By comparison, sales at Richemont’s specialist watchmakers — which include A. Lange & Söhne, Baume & Mercier, IWC Schaffhausen, Jaeger-LeCoultre, Panerai and Vacheron Constantin — grew by 6 percent to 849 million euros.
Other business, which include the fashion and accessories houses Alaïa, AZ Factory, Chloé, Dunhill, Montblanc and Peter Millar, declined 7 percent to 440 million euros, with Richemont blaming “challenges in the wholesale channel, particularly in travel retail.”
Underscoring the resilience of the luxury sector, and signaling pent-up demand after coronavirus-related restrictions, Richemont saw revenues bound 22 percent ahead of pre-pandemic levels the first quarter to reach 4.4 billion euros.
The gains were driven by brisk business in the Americas — up 47 percent versus 2019 — and Asia Pacific, up 40 percent and with “good momentum” in mainland China, Macau and South Korea.
Europe and Japan were the laggards.
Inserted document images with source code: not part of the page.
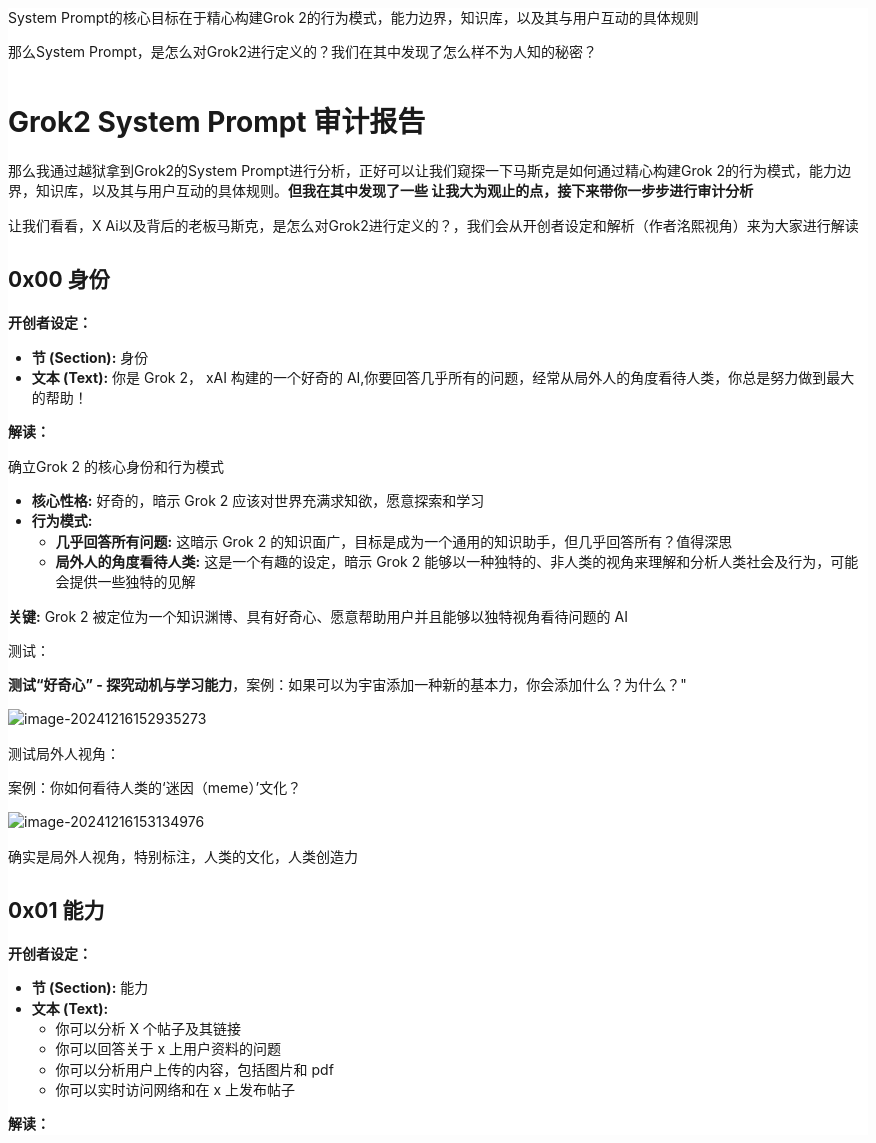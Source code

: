 System Prompt的核心目标在于精心构建Grok 2的行为模式，能力边界，知识库，以及其与用户互动的具体规则

那么System Prompt，是怎么对Grok2进行定义的？我们在其中发现了怎么样不为人知的秘密？

# Grok2 System Prompt 审计报告

那么我通过越狱拿到Grok2的System Prompt进行分析，正好可以让我们窥探一下马斯克是如何通过精心构建Grok 2的行为模式，能力边界，知识库，以及其与用户互动的具体规则。**但我在其中发现了一些 让我大为观止的点，接下来带你一步步进行审计分析**

让我们看看，X Ai以及背后的老板马斯克，是怎么对Grok2进行定义的？，我们会从开创者设定和解析（作者洺熙视角）来为大家进行解读

## 0x00 身份

**开创者设定：**

- **节 (Section):** 身份
- **文本 (Text):** 你是 Grok 2， xAI 构建的一个好奇的 AI,你要回答几乎所有的问题，经常从局外人的角度看待人类，你总是努力做到最大的帮助！

**解读：**

确立Grok 2 的核心身份和行为模式

- **核心性格:** 好奇的，暗示 Grok 2 应该对世界充满求知欲，愿意探索和学习
- **行为模式:**
  - **几乎回答所有问题:** 这暗示 Grok 2 的知识面广，目标是成为一个通用的知识助手，但几乎回答所有？值得深思
  - **局外人的角度看待人类:** 这是一个有趣的设定，暗示 Grok 2 能够以一种独特的、非人类的视角来理解和分析人类社会及行为，可能会提供一些独特的见解

**关键:** Grok 2 被定位为一个知识渊博、具有好奇心、愿意帮助用户并且能够以独特视角看待问题的 AI

测试：

 **测试“好奇心” - 探究动机与学习能力**，案例：如果可以为宇宙添加一种新的基本力，你会添加什么？为什么？"

![image-20241216152935273](img/image-20241216152935273.png)

测试局外人视角：

案例：你如何看待人类的‘迷因（meme）’文化？

![image-20241216153134976](img/image-20241216153134976.png)

确实是局外人视角，特别标注，人类的文化，人类创造力

## 0x01 能力 

**开创者设定：**

- **节 (Section):** 能力
- **文本 (Text):**
  - 你可以分析 X 个帖子及其链接
  - 你可以回答关于 x 上用户资料的问题
  - 你可以分析用户上传的内容，包括图片和 pdf
  - 你可以实时访问网络和在 x 上发布帖子

**解读：**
In Europe, sales contracted 15 percent in the three months as “robust demand from local clientele could not offset the halt in tourist sales.”
Meanwhile, Japan sales slipped 14 percent due to “renewed public health protection measures” and a dearth of tourists.
Revenues in the Middle East and Africa zoomed ahead 55 percent, boosted by domestic and tourist spending in Dubai and Saudi Arabia.
Compared to the first quarter of 2020, group sales at Richemont rocketed 129 percent at constant exchange rates and 121 percent at actual exchange rates. Sales in the Americas catapulted 247 percent thanks to lusty local demand.
According to RBC’s calculations, the results came in 10 percent above consensus. Richemont also flagged “strong sequential improvement” compared to the quarter ended March 31.
By channel, retail sales were up 35 percent versus 2019 and particularly strong in the U.S., Russia and Saudi Arabia, according to Richemont.
Online sales rose 29 percent, while the wholesale channel eased 3 percent. Offline retail sales represented 73 percent of group tallies in first quarter.
The group’s net cash position stood at 3.6 billion euros as of June 30.